The 2016–2020 5-year American Community Survey estimates show that the median family income was $74,844 (+/- $26,651). Males had a median income of $70,313 (+/- $49,271). The median income for those above 16 years old was $38,750 (+/- $15,561). Approximately, 0.0% of families and 1.6% of the population were below the poverty line, including 0.0% of those under the age of 18 and 3.4% of those ages 65 or over.

===2010 census===
As of the census of 2010, there were 113 people, 45 households, and 34 families residing in the city. The population density was 1027.3 PD/sqmi. There were 55 housing units at an average density of 500.0 /sqmi. The racial makeup of the city was 99.1% White and 0.9% Asian. Hispanic or Latino of any race were 1.8% of the population.

There were 45 households, of which 31.1% had children under the age of 18 living with them, 64.4% were married couples living together, 8.9% had a female householder with no husband present, 2.2% had a male householder with no wife present, and 24.4% were non-families. 24.4% of all households were made up of individuals, and 13.3% had someone living alone who was 65 years of age or older. The average household size was 2.51 and the average family size was 3.00.

The median age in the city was 42.8 years. 27.4% of residents were under the age of 18; 5.2% were between the ages of 18 and 24; 19.5% were from 25 to 44; 29.1% were from 45 to 64; and 18.6% were 65 years of age or older. The gender makeup of the city was 42.5% male and 57.5% female.

===2000 census===
As of the census of 2000, there were 113 people, 48 households, and 39 families residing in the city. The population density was 1,081.7 PD/sqmi. There were 52 housing units at an average density of 497.8 /sqmi. The racial makeup of the city was 95.58% White, 1.77% Asian, and 2.65% from two or more races. Hispanic or Latino of any race were 1.77% of the population.

There were 48 households, out of which 25.0% had children under the age of 18 living with them, 70.8% were married couples living together, 8.3% had a female householder with no husband present, and 18.8% were non-families. 16.7% of all households were made up of individuals, and 6.3% had someone living alone who was 65 years of age or older. The average household size was 2.35 and the average family size was 2.64.
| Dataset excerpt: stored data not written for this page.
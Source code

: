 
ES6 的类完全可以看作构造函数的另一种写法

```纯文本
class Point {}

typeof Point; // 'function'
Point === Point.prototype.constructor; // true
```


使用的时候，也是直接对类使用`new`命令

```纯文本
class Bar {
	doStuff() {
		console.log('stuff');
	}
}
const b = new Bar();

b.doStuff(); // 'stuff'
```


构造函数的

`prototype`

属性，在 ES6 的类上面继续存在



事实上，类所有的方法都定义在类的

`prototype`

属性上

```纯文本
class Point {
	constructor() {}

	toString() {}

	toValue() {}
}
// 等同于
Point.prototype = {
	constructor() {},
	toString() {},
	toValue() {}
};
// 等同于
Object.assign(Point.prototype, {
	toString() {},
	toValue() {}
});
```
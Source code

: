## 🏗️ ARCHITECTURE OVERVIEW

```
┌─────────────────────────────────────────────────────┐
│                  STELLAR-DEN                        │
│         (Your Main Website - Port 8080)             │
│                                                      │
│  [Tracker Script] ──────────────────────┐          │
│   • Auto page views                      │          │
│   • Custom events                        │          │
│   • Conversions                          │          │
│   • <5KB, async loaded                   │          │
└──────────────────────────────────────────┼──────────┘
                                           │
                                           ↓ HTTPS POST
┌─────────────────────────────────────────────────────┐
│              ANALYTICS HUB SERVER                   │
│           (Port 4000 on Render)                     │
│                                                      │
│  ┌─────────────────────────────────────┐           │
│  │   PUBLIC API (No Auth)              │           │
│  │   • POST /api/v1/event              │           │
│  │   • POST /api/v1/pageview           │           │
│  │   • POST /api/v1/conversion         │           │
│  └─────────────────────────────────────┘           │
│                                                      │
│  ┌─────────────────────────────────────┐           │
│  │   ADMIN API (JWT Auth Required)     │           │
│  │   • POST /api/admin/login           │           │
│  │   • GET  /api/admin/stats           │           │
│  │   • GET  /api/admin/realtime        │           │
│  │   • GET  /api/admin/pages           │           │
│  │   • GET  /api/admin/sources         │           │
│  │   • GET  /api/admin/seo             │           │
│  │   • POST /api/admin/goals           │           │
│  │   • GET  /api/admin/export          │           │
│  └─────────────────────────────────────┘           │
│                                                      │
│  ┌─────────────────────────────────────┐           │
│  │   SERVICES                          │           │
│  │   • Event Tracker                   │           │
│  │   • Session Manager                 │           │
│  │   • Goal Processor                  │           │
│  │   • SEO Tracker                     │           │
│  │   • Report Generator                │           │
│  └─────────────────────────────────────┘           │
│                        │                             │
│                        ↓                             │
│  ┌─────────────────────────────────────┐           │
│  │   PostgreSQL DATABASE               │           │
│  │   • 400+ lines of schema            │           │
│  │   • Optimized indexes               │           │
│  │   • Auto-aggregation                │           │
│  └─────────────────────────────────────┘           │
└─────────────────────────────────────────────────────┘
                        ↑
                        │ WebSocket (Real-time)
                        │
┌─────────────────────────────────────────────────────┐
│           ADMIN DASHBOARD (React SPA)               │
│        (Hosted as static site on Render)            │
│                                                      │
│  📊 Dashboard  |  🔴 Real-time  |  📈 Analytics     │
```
In the city, the population was spread out, with 20.4% under the age of 18, 3.5% from 18 to 24, 28.3% from 25 to 44, 26.5% from 45 to 64, and 21.2% who were 65 years of age or older. The median age was 44 years. For every 100 females, there were 101.8 males. For every 100 females age 18 and over, there were 87.5 males.

The median income for a household in the city was $40,417, and the median income for a family was $45,625. Males had a median income of $41,250 versus $24,500 for females. The per capita income for the city was $18,399. There were 7.3% of families and 4.1% of the population living below the poverty line, including no under eighteens and none of those over 64.

==Area attractions==
- Chisholm Trail Marker

==Education==
The community is served by Wellington USD 353 public school district.